Mit dem Rest kann ich dir zustimmen. Wobei ich finde das man jedes individuelle Problem sich "schön" reden kann aber wenn man nun 4-5 davon hat sieht das ganze schon nicht mehr so witzig aus.

FrlAbyss

Re: Transsexualität = Alptraum, Unglück, sinnlos, Drecksleben

Beitragvon FrlAbyss » Mi 20. Dez 2017, 19:29

aber es ist auch widerrum eine sache, ob man im selbstmitleid zerfließt, oder die dinge anpackt.
und das könntest auch du. problembewältigung im sinne von akzeptanz, arrangieren usw.

hart formuliert.

es gibt hier auch viele menschen die mehrere probleme haben - auch im sinne von mehreren diagnosen/krankheitsbildern, also dinge die sie nicht aktiv ändern können. aber man muss lernen mit bestimmten sachen auch umzugehen, denn du kannst sie sowieso nicht ändern. (bzw grade aktuell nicht ändern)

fits

Re: Transsexualität = Alptraum, Unglück, sinnlos, Drecksleben

Beitragvon fits » Sa 23. Dez 2017, 21:39

Wieso ist es dir denn so wichtig einen Partner zu finden?

Ich habe mal zwei Dinge gehört:
- Man muss sich selbst lieben, damit andere einen lieben können.
- Man darf nicht suchen, sondern wird gefunden.

Und ich muss FrlAbyss zustimmen. Das war eigentlich auch das, was ich meinte.

FrlAbyss

Re: Transsexualität = Alptraum, Unglück, sinnlos, Drecksleben

Beitragvon FrlAbyss » Mi 27. Dez 2017, 14:13

ich bin 28 und hatte im grunde genommen auch nie eine richtige beziehung und sexdates schon gar nicht - bin ich jetzt noch ärmer dran..? man kann es immer drehen und wenden.

Halli

Re: Transsexualität = Alptraum, Unglück, sinnlos, Drecksleben

Beitragvon Halli » So 31. Dez 2017, 16:00

Ja ok. Einfach keine Ansprüche am Leben haben. Dann gibts auch keine Probleme- Ja so kann man das auch sehen.
Außerdem sag man auch "Wer suchet der finet", ist doch völliger müll dann :D

FrlAbyss

Re: Transsexualität = Alptraum, Unglück, sinnlos, Drecksleben

Beitragvon FrlAbyss » Mi 3. Jan 2018, 10:14

nee, das hat damit nix zu tun, aber du hast ja das gesamtpaket runter gerattert und jetzt nennt man dir halt dinge die vielleicht nicht so tragisch sind, oder dass du mit manchen umzugehen lernen musst.
anders bleibst du eben grundsätzlich unglücklich...

Ani

Re: Transsexualität = Alptraum, Unglück, sinnlos, Drecksleben

Beitragvon Ani » So 7. Jan 2018, 19:24

Was sich mir dabei nicht erschließen will, ist, dass du denkst den Status Quo aufrecht erhalten zu müssen. Wenn dein primäres Problem dein Geschlechtsteil ist, warum keine geschlechtsangleichende Operation - und falls du so eine planst, wieso siehst du es dann als ewig währendes Problem an?

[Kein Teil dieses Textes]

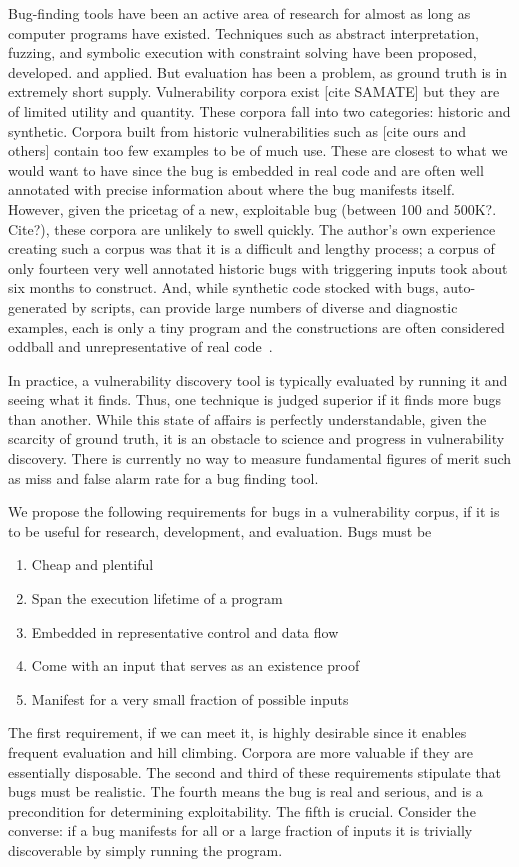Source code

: \label{sec:motivation}

Bug-finding tools have been an active area of research for almost as long as computer programs have existed. 
Techniques such as abstract interpretation, fuzzing, and symbolic execution with constraint solving have been proposed, developed. and applied.
But evaluation has been a problem, as  ground truth is in extremely short supply.
Vulnerability corpora exist [cite SAMATE] but they are of limited utility and quantity.
These corpora fall into two categories: historic and synthetic.
Corpora built from historic vulnerabilities such as [cite ours and others] contain too few examples to be of much use.
These are closest to what we would want to have since the bug is embedded in real code and are often well annotated with precise information about where the bug manifests itself.
However, given the pricetag of a new, exploitable bug (between 100 and 500K?. Cite?), these corpora are unlikely to swell quickly.
The author's own experience creating such a corpus was that it is a difficult and lengthy process; a corpus of only fourteen very well annotated historic bugs with triggering inputs took about six months to construct. 
And, while synthetic code stocked with bugs, auto-generated by scripts, can provide large numbers of diverse and diagnostic examples, each is only a tiny program and the constructions are often considered oddball and unrepresentative of real code~\cite{kendra}.

In practice, a vulnerability discovery tool is typically evaluated by running it and seeing what it finds. 
Thus, one technique is judged superior if it finds more bugs than another.
While this state of affairs is perfectly understandable, given the scarcity of ground truth, it is an obstacle to science and progress in vulnerability discovery.
There is currently no way to measure fundamental figures of merit such as miss and false alarm rate for a bug finding tool.

We propose the following requirements for bugs in a vulnerability corpus, if it is to be useful for research, development, and evaluation.
Bugs must be
\begin{enumerate}
\item Cheap and plentiful
\item Span the execution lifetime of a program
\item Embedded in representative control and data flow
\item Come with an input that serves as an existence proof 
\item Manifest for a very small fraction of possible inputs
\end {enumerate}
The first requirement, if we can meet it, is highly desirable since it enables frequent evaluation and hill climbing. 
Corpora are more valuable if they are essentially disposable. 
The second and third of these requirements stipulate that bugs must be realistic.
The fourth means the bug is real and serious, and is a precondition for determining exploitability. 
The fifth is crucial.
Consider the converse: if a bug manifests for all or a large fraction of inputs it is trivially discoverable by simply running the program.

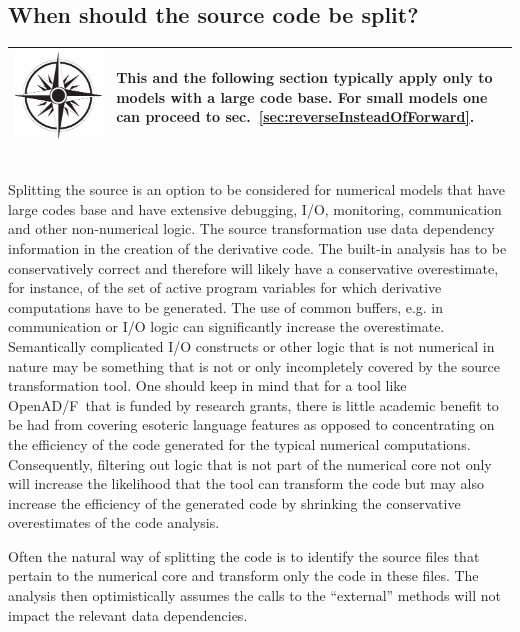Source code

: \documentclass{book}
\newcommand{\OpenADF}{OpenAD/F}
\newcommand{\refsec}[1]{{sec.~\ref{#1}}}
\newcommand{\nav}[1]{
\begin{tabular}{|m{.03\textwidth}|m{.92\textwidth}|}\hline
\vspace{1mm}
\includegraphics[width=.03\textwidth]{windrose_zh1}&
\vspace{1mm}
\begin{minipage}[c]{.86\textwidth}
\small {#1}
\end{minipage}
\vspace{1mm}
\\\hline
\end{tabular}
}
\begin{document}
\subsection{When should the source code be split?}\label{sec:SplittingSource}
\nav{This and the following section typically apply only to models with a large code base.
For small models one can proceed to \refsec{sec:reverseInsteadOfForward}.}\\[1ex] 
Splitting the source is an option to be considered for numerical models that have 
large codes base and have extensive debugging, I/O, monitoring, communication and other 
non-numerical logic. 
The source transformation use data dependency information in the creation of the derivative 
code. The built-in analysis has to be conservatively correct and therefore will likely 
have a conservative overestimate, for instance, of the set of active program variables
for which derivative computations have to be generated. 
The use of common buffers, e.g. in communication or I/O logic can significantly increase the 
overestimate. 
Semantically complicated I/O constructs or other logic that 
is not numerical in nature may be something that is not or only incompletely covered by 
the source transformation tool. 
One should keep in mind that for a tool like \OpenADF\ that is funded by research grants, there is 
little academic benefit to be had from covering esoteric language features as opposed to concentrating 
on the efficiency of the code generated for the typical numerical computations. 
Consequently, filtering out logic that is not part of the numerical core not only will 
increase the likelihood that the tool can transform the code but may also  increase the 
efficiency of the generated code by shrinking the conservative overestimates of the code analysis.

Often the natural way of splitting the code is to identify the source files that pertain to 
the  numerical core and transform only the code in these files.  
The analysis then optimistically assumes the calls to the ``external'' methods will not impact the 
relevant data dependencies.          

\end{document}
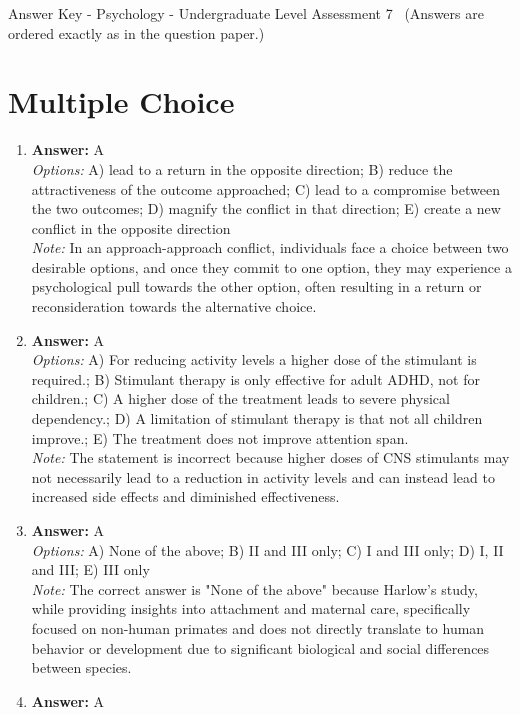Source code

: \documentclass[12pt]{article}
\begin{document}
\begin{center}
Answer Key - Psychology - Undergraduate Level Assessment 7 \
\small (Answers are ordered exactly as in the question paper.)
\end{center}

\section*{Multiple Choice}
\begin{enumerate}[label=\arabic*.]
\item \textbf{Answer:} A
\\ \textit{Options:} A) lead to a return in the opposite direction; B) reduce the attractiveness of the outcome approached; C) lead to a compromise between the two outcomes; D) magnify the conflict in that direction; E) create a new conflict in the opposite direction
\\ \textit{Note:} In an approach-approach conflict, individuals face a choice between two desirable options, and once they commit to one option, they may experience a psychological pull towards the other option, often resulting in a return or reconsideration towards the alternative choice.
\item \textbf{Answer:} A
\\ \textit{Options:} A) For reducing activity levels a higher dose of the stimulant is required.; B) Stimulant therapy is only effective for adult ADHD, not for children.; C) A higher dose of the treatment leads to severe physical dependency.; D) A limitation of stimulant therapy is that not all children improve.; E) The treatment does not improve attention span.
\\ \textit{Note:} The statement is incorrect because higher doses of CNS stimulants may not necessarily lead to a reduction in activity levels and can instead lead to increased side effects and diminished effectiveness.
\item \textbf{Answer:} A
\\ \textit{Options:} A) None of the above; B) II and III only; C) I and III only; D) I, II and III; E) III only
\\ \textit{Note:} The correct answer is "None of the above" because Harlow's study, while providing insights into attachment and maternal care, specifically focused on non-human primates and does not directly translate to human behavior or development due to significant biological and social differences between species.
\item \textbf{Answer:} A

\end{enumerate}
\end{document}
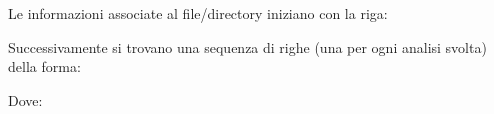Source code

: \documentclass[letterpaper,10pt,italian,openany,oneside]{sphinxmanual}
\begin{document}
\begin{sphinxVerbatim}[commandchars=\\\{\}]
        
\end{sphinxVerbatim}

Le informazioni associate al file/directory  iniziano con la riga:

\begin{sphinxVerbatim}[commandchars=\\\{\}]
\end{sphinxVerbatim}

Successivamente si trovano una sequenza di righe (una per ogni analisi svolta) della forma:

\begin{sphinxVerbatim}[commandchars=\\\{\}]
        
\end{sphinxVerbatim}

Dove:
\end{document}
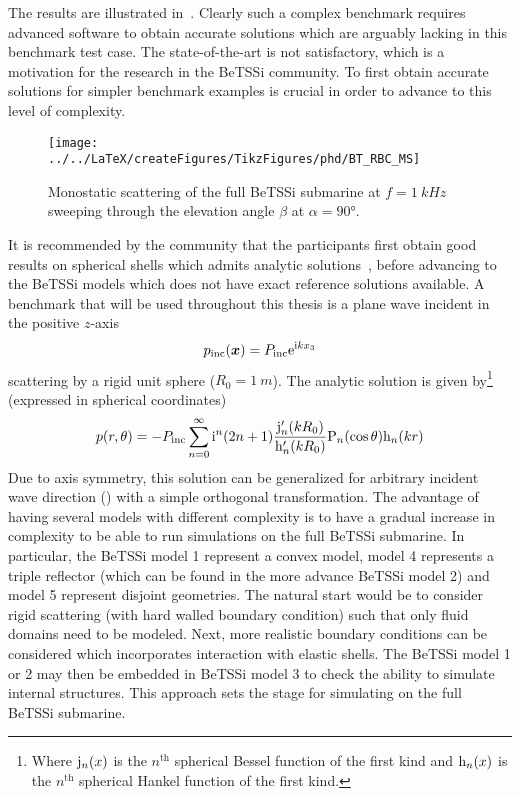 The results are illustrated in~. Clearly such a complex benchmark requires advanced software to obtain accurate solutions which are arguably lacking in this benchmark test case. The state-of-the-art is not satisfactory, which is a motivation for the research in the BeTSSi community. To first obtain accurate solutions for simpler benchmark examples is crucial in order to advance to this level of complexity.
\begin{figure}
	\centering
	\texttt{[image: ../../LaTeX/createFigures/TikzFigures/phd/BT\_RBC\_MS]}
	\caption{Monostatic scattering of the full BeTSSi submarine at $f=\SI{1}{kHz}$ sweeping through the elevation angle $\beta$ at $\alpha=\ang{90}$.}
	\label{Fig:BT_RBC_MS}
\end{figure}
It is recommended by the community that the participants first obtain good results on spherical shells which admits analytic solutions~\cite{Venas2019e3s}, before advancing to the BeTSSi models which does not have exact reference solutions available.
A benchmark that will be used throughout this thesis is a plane wave incident in the positive $z$-axis
\begin{equation*}
	p_{\mathrm{inc}}(\vec{x}) = P_{\mathrm{inc}}\euler^{\imag k x_3}
\end{equation*} 
scattering by a rigid unit sphere ($R_0=\SI{1}{m}$). The analytic solution is given by\footnote{Where $\mathrm{j}_n(x)$ is the $n^{\mathrm{th}}$ spherical Bessel function of the first kind and $\mathrm{h}_n(x)$ is the $n^{\mathrm{th}}$ spherical Hankel function of the first kind.} (expressed in spherical coordinates)
\begin{equation}\label{Eq:S1rigid}
	p(r,\theta) = -P_{\mathrm{inc}}\sum_{n=0}^\infty \mathrm{i}^n (2n+1) \frac{\mathrm{j}_n'(kR_0)}{\mathrm{h}_n'(kR_0)} \mathrm{P}_n(\cos\theta)\mathrm{h}_n(kr)
\end{equation}
Due to axis symmetry, this solution can be generalized for arbitrary incident wave direction () with a simple orthogonal transformation. The advantage of having several models with different complexity is to have a gradual increase in complexity to be able to run simulations on the full BeTSSi submarine. In particular, the BeTSSi model 1 represent a convex model, model 4 represents a triple reflector (which can be found in the more advance BeTSSi model 2) and model 5 represent disjoint geometries. The natural start would be to consider rigid scattering (with hard walled boundary condition) such that only fluid domains need to be modeled. Next, more realistic boundary conditions can be considered which incorporates interaction with elastic shells. The BeTSSi model 1 or 2 may then be embedded in BeTSSi model 3 to check the ability to simulate internal structures. This approach sets the stage for simulating on the full BeTSSi submarine.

Ach, aber btw. mal an die andern User hier, hier müsst nicht immer gleich alles persönlich nehmen. Wenn sie denkt lieber ein anderes Problem zu haben, dann bedeutet das nicht, dass sie eure Problem damit abwerten will. Einfach mal das eigene Ego etwas zurückstellen - ist auch besser für den Magen. Und es hilft doch eh keinen, darüber herum zu diskutieren - es ist ja nicht so, dass sie die Wahl habe zu tauschen. Ihr wisst, ich habe schon sehr sackig reagiert, wenn User die Probleme anderer abwerteten, aber das hier würde ich nicht wirklich daruner verstehen - allenfalls mit einem "als du meinst..." hinnehmen.